## The problem:
Nothing is to be altered; the data must be repeated exactly.

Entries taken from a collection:
· · · ·

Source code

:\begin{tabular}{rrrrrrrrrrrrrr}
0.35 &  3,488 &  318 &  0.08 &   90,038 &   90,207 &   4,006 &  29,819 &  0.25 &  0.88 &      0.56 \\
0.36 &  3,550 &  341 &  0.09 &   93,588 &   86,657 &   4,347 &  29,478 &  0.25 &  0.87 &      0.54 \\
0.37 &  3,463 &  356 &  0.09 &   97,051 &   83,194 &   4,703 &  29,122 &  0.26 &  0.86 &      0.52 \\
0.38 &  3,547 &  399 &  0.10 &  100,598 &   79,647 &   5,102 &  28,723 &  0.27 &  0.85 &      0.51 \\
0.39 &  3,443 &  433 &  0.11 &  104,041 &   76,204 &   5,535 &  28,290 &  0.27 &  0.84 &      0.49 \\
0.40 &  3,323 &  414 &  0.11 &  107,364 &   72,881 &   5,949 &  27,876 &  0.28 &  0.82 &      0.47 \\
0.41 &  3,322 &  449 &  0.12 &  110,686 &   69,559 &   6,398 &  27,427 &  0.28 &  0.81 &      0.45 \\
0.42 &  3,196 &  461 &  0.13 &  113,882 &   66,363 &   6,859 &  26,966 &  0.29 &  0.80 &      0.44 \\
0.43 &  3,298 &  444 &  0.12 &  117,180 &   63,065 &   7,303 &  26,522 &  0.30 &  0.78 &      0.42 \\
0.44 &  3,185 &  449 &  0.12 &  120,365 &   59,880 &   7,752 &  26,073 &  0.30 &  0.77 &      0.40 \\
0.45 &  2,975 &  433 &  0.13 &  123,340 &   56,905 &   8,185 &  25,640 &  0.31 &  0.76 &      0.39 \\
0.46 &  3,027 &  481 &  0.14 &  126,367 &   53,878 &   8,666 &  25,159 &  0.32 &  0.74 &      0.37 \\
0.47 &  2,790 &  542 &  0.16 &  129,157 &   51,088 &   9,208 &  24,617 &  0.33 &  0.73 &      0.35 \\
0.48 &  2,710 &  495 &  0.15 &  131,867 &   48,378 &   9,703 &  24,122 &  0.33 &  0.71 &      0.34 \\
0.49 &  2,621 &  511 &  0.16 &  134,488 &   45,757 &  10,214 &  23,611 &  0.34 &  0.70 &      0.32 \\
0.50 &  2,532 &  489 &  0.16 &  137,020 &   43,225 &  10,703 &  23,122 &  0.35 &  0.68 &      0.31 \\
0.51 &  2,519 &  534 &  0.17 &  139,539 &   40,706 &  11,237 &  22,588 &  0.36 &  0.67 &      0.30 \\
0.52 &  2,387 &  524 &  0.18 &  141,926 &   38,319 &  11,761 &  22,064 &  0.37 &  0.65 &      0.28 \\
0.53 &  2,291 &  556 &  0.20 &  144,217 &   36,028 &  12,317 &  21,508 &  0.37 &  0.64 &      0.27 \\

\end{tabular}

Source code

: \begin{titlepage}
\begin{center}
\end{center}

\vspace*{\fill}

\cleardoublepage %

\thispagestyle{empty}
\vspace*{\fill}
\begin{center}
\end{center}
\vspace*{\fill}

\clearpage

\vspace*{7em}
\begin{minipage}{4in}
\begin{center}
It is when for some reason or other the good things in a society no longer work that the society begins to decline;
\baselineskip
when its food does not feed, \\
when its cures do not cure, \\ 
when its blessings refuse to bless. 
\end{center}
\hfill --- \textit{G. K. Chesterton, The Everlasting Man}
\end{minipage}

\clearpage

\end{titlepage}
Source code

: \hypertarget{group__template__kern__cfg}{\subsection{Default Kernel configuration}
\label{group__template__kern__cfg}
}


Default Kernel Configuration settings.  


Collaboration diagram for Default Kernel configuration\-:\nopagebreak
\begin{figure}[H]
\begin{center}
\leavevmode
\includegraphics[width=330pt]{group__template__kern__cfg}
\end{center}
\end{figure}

· · · ·

## Result of the task:
Source code

:\begin{tabular}{rrrrrrrrrrrrrr}
0.35 &  3,488 &  318 &  0.08 &   90,038 &   90,207 &   4,006 &  29,819 &  0.25 &  0.88 &      0.56 \\
0.36 &  3,550 &  341 &  0.09 &   93,588 &   86,657 &   4,347 &  29,478 &  0.25 &  0.87 &      0.54 \\
0.37 &  3,463 &  356 &  0.09 &   97,051 &   83,194 &   4,703 &  29,122 &  0.26 &  0.86 &      0.52 \\
0.38 &  3,547 &  399 &  0.10 &  100,598 &   79,647 &   5,102 &  28,723 &  0.27 &  0.85 &      0.51 \\
0.39 &  3,443 &  433 &  0.11 &  104,041 &   76,204 &   5,535 &  28,290 &  0.27 &  0.84 &      0.49 \\
0.40 &  3,323 &  414 &  0.11 &  107,364 &   72,881 &   5,949 &  27,876 &  0.28 &  0.82 &      0.47 \\
0.41 &  3,322 &  449 &  0.12 &  110,686 &   69,559 &   6,398 &  27,427 &  0.28 &  0.81 &      0.45 \\
0.42 &  3,196 &  461 &  0.13 &  113,882 &   66,363 &   6,859 &  26,966 &  0.29 &  0.80 &      0.44 \\
0.43 &  3,298 &  444 &  0.12 &  117,180 &   63,065 &   7,303 &  26,522 &  0.30 &  0.78 &      0.42 \\
0.44 &  3,185 &  449 &  0.12 &  120,365 &   59,880 &   7,752 &  26,073 &  0.30 &  0.77 &      0.40 \\
0.45 &  2,975 &  433 &  0.13 &  123,340 &   56,905 &   8,185 &  25,640 &  0.31 &  0.76 &      0.39 \\
0.46 &  3,027 &  481 &  0.14 &  126,367 &   53,878 &   8,666 &  25,159 &  0.32 &  0.74 &      0.37 \\
0.47 &  2,790 &  542 &  0.16 &  129,157 &   51,088 &   9,208 &  24,617 &  0.33 &  0.73 &      0.35 \\
0.48 &  2,710 &  495 &  0.15 &  131,867 &   48,378 &   9,703 &  24,122 &  0.33 &  0.71 &      0.34 \\
0.49 &  2,621 &  511 &  0.16 &  134,488 &   45,757 &  10,214 &  23,611 &  0.34 &  0.70 &      0.32 \\
0.50 &  2,532 &  489 &  0.16 &  137,020 &   43,225 &  10,703 &  23,122 &  0.35 &  0.68 &      0.31 \\
0.51 &  2,519 &  534 &  0.17 &  139,539 &   40,706 &  11,237 &  22,588 &  0.36 &  0.67 &      0.30 \\
0.52 &  2,387 &  524 &  0.18 &  141,926 &   38,319 &  11,761 &  22,064 &  0.37 &  0.65 &      0.28 \\
0.53 &  2,291 &  556 &  0.20 &  144,217 &   36,028 &  12,317 &  21,508 &  0.37 &  0.64 &      0.27 \\

\end{tabular}

Source code

: \begin{titlepage}
\begin{center}
\end{center}

\vspace*{\fill}

\cleardoublepage %

\thispagestyle{empty}
\vspace*{\fill}
\begin{center}
\end{center}
\vspace*{\fill}

\clearpage

\vspace*{7em}
\begin{minipage}{4in}
\begin{center}
It is when for some reason or other the good things in a society no longer work that the society begins to decline;
\baselineskip
when its food does not feed, \\
when its cures do not cure, \\ 
when its blessings refuse to bless. 
\end{center}
\hfill --- \textit{G. K. Chesterton, The Everlasting Man}
\end{minipage}

\clearpage

\end{titlepage}
Source code

: \hypertarget{group__template__kern__cfg}{\subsection{Default Kernel configuration}
\label{group__template__kern__cfg}
}


Default Kernel Configuration settings.  


Collaboration diagram for Default Kernel configuration\-:\nopagebreak
\begin{figure}[H]
\begin{center}
\leavevmode
\includegraphics[width=330pt]{group__template__kern__cfg}
\end{center}
\end{figure}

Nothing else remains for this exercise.